On 24th May 2019, the Wales Centre for Public Policy and the Wales Institute of Social and Economic Research, Data and Methods (WISERD) organised a conference called ‘Welsh Policy and Politics in Unprecedented Times’ which brought together 45 academics, practitioners and policy-makers to discuss present and future challenges facing Wales, notably in relation to Brexit and the new devolution of powers. Several conference attendees shared their thoughts on the conference:


Daniel Roberts (PhD student, Swansea University): “Attending and presenting at the Unprecedented Wales Conference was a fantastic experience. As a PhD student, being able to present my research to an audience of experts from a range of different disciplines was hugely beneficial. It allowed me to gain new perspectives of my framework, data, and emerging conclusions from renowned figures in Welsh academia, politics, and the third sector. It was also a fantastic opportunity to network and meet people I would not otherwise have come across – and from this, plans for further collaboration are already in place. I look forward to attending similar events in the future.”


Rhiannon Heledd Williams (Welsh Affairs Specialist, UK House of Commons): “The conference was very well-organised with a variety of speakers, and the staff were welcoming. There was an appropriate balance of presenting and discussion.

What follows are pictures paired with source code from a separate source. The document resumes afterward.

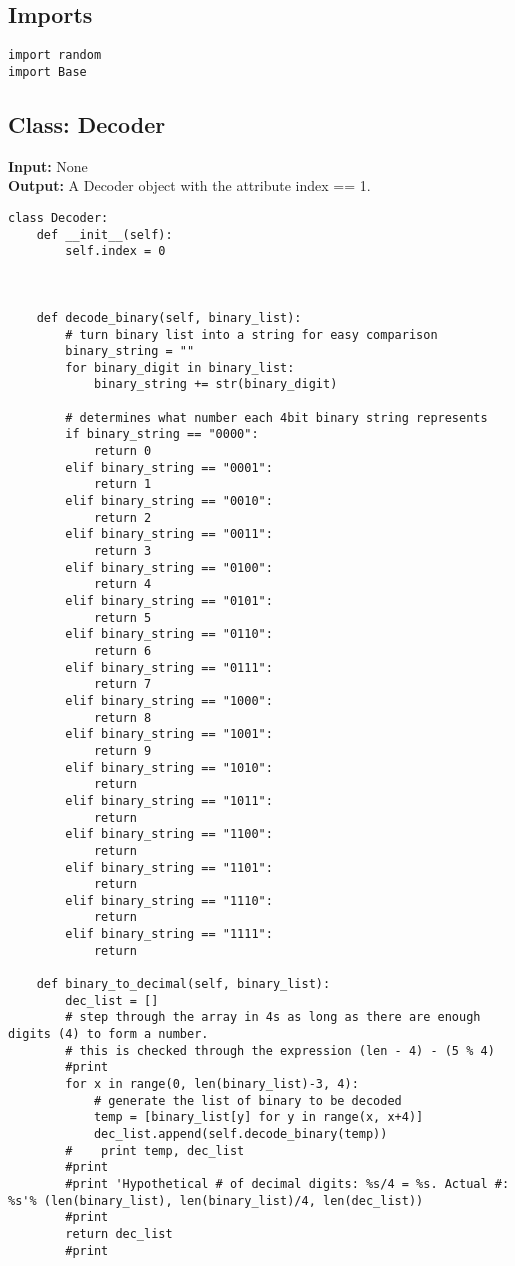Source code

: \documentclass[a4paper]{article}
\begin{document}
\subsection{Imports}
\label{sec-5-1}
\begin{verbatim}
import random
import Base
\end{verbatim}
\subsection{Class: Decoder}
\label{sec-5-2}
\textbf{Input:} None\\
\textbf{Output:} A Decoder object with the attribute index == 1.\\
\begin{verbatim}
class Decoder:
    def __init__(self):
        self.index = 0



    def decode_binary(self, binary_list):
        # turn binary list into a string for easy comparison
        binary_string = ""
        for binary_digit in binary_list:
            binary_string += str(binary_digit)

        # determines what number each 4bit binary string represents
        if binary_string == "0000":
            return 0
        elif binary_string == "0001":
            return 1
        elif binary_string == "0010":
            return 2
        elif binary_string == "0011":
            return 3
        elif binary_string == "0100":
            return 4
        elif binary_string == "0101":
            return 5
        elif binary_string == "0110":
            return 6
        elif binary_string == "0111":
            return 7
        elif binary_string == "1000":
            return 8
        elif binary_string == "1001":
            return 9
        elif binary_string == "1010":
            return
        elif binary_string == "1011":
            return
        elif binary_string == "1100":
            return
        elif binary_string == "1101":
            return
        elif binary_string == "1110":
            return
        elif binary_string == "1111":
            return

    def binary_to_decimal(self, binary_list):
        dec_list = []
        # step through the array in 4s as long as there are enough digits (4) to form a number.
        # this is checked through the expression (len - 4) - (5 % 4)
        #print
        for x in range(0, len(binary_list)-3, 4):
            # generate the list of binary to be decoded
            temp = [binary_list[y] for y in range(x, x+4)]
            dec_list.append(self.decode_binary(temp))
        #    print temp, dec_list 
        #print
        #print 'Hypothetical # of decimal digits: %s/4 = %s. Actual #: %s'% (len(binary_list), len(binary_list)/4, len(dec_list))
        #print
        return dec_list
        #print



\end{verbatim}
\end{document}

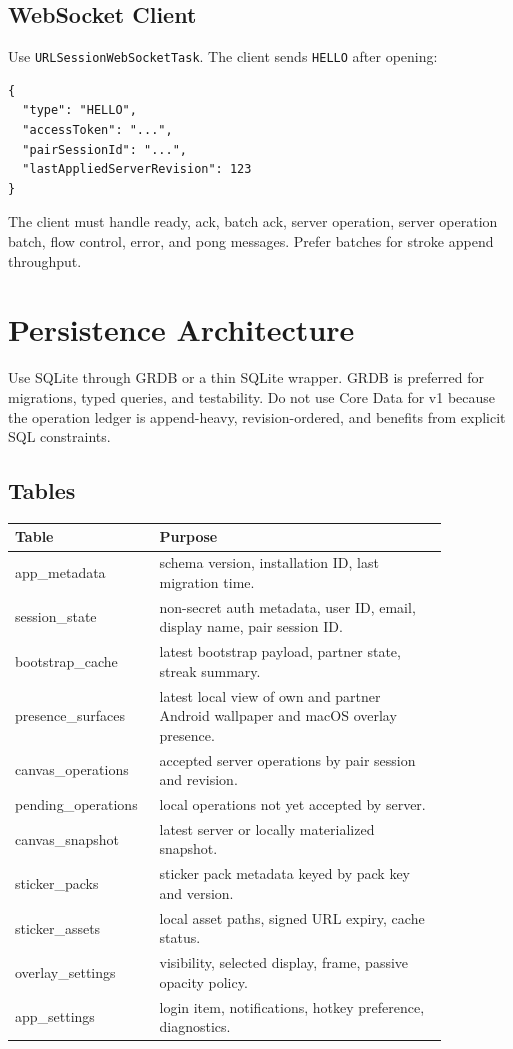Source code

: \documentclass[11pt]{article}
\begin{document}
\subsection{WebSocket Client}

Use \texttt{URLSessionWebSocketTask}. The client sends \texttt{HELLO} after opening:
\begin{verbatim}
{
  "type": "HELLO",
  "accessToken": "...",
  "pairSessionId": "...",
  "lastAppliedServerRevision": 123
}
\end{verbatim}

The client must handle ready, ack, batch ack, server operation, server operation batch, flow control, error, and pong messages. Prefer batches for stroke append throughput.

\section{Persistence Architecture}

Use SQLite through GRDB or a thin SQLite wrapper. GRDB is preferred for migrations, typed queries, and testability. Do not use Core Data for v1 because the operation ledger is append-heavy, revision-ordered, and benefits from explicit SQL constraints.

\subsection{Tables}

\begin{longtable}{p{0.24\linewidth} p{0.62\linewidth}}
\toprule
\textbf{Table} & \textbf{Purpose} \\
\midrule
app\_metadata & schema version, installation ID, last migration time. \\
session\_state & non-secret auth metadata, user ID, email, display name, pair session ID. \\
bootstrap\_cache & latest bootstrap payload, partner state, streak summary. \\
presence\_surfaces & latest local view of own and partner Android wallpaper and macOS overlay presence. \\
canvas\_operations & accepted server operations by pair session and revision. \\
pending\_operations & local operations not yet accepted by server. \\
canvas\_snapshot & latest server or locally materialized snapshot. \\
sticker\_packs & sticker pack metadata keyed by pack key and version. \\
sticker\_assets & local asset paths, signed URL expiry, cache status. \\
overlay\_settings & visibility, selected display, frame, passive opacity policy. \\
app\_settings & login item, notifications, hotkey preference, diagnostics. \\
\bottomrule
\end{longtable}
\end{document}
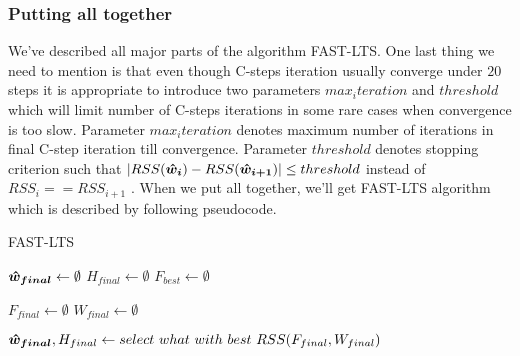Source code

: \subsubsection{Putting all together}
We've described all major parts of the algorithm FAST-LTS. One last thing we need to mention is that even though C-steps iteration usually converge under $20$ steps it is appropriate to introduce two parameters $max_iteration$ and $threshold$ which will limit number of C-steps iterations in some rare cases when convergence is too slow. Parameter $max_iteration$ denotes maximum number of iterations in final C-step iteration till convergence. Parameter $threshold$ denotes stopping criterion such that $| RSS(\boldsymbol{\hat{w}_{i}}) - RSS(\boldsymbol{\hat{w}_{i+1}})| \leq threshold$ instead of 
$RSS_{i} == RSS_{i+1}$ . When we put all together, we'll get FAST-LTS algorithm which is described by following pseudocode.


\begin{algorithm}[H]
	\label{alg:FAST-LTS}
	\caption{FAST-LTS}
	$\boldsymbol{\hat{w}_{final}} \gets \emptyset$\;
	$H_{final} \gets \emptyset$\;
	$F_{best} \gets \emptyset$\;


	$F_{final} \gets \emptyset$\;
	$W_{final} \gets \emptyset$\;

	$\boldsymbol{\hat{w}_{final}}, H_{final} \gets select~what~with~best~RSS(F_{final}, W_{final})$\;

	\;
\end{algorithm}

The papers provided an overview of the issues facing Wales today, and as a specialist for the Welsh Affairs Committee at the House of Commons, they encouraged me to think about future possible inquiries. The papers also provided a broad scope and context, whilst also highlighting more detailed case studies, which provided a good basis to explore issues within a local and national framework. I hope a similar conference will be organised soon, as there is a shortage of conferences focusing on politics in Wales specifically, a discussion void that needs to be filled.”


Bob Smith (Honorary Senior Research Fellow, Cardiff University): “This was not only a chance to present some of my own work and get constructive and critical feedback from different relevant perspectives beyond my own policy field,  but also an opportunity to discover much more about the breadth of excellent research being undertaken in Wales on politics and public policy. A wide cross section of academics, policy makers and practitioners from a diverse set of backgrounds made for fascinating debate and discussion around some shared themes (evidence needs, research methods and theories, and the challenges of policy development). The event certainly gave me pause for thought in terms of my own work. More importantly, 20 years on from political devolution, this was a conference offering thought-provoking work which really ought to impact positively on public policy development in Wales.”


Matt Wall (Associate Professor in Politics, Swansea University): “As the Director of the WISERD Politics and Governance Research Network, I was delighted with the way that the event came together. I was particularly impressed with the wide number of organisations and practitioners who participated. One of the key goals of the network, which was founded in September 2018, was to bring academic researchers together with key stakeholders in the Welsh policy community. This conference delivered in spades on that objective, and I saw many connections being forged both during and between the various talks. The Wales Centre for Public Policy should be lauded for taking the lead on this conference, as should members of staff at WISERD and my colleague at Swansea University, Dr Bettina Petersohn, who were central to coordinating many aspects of the event.”


The Wales Centre for Public Policy will look to organise a similar event next year with WISERD.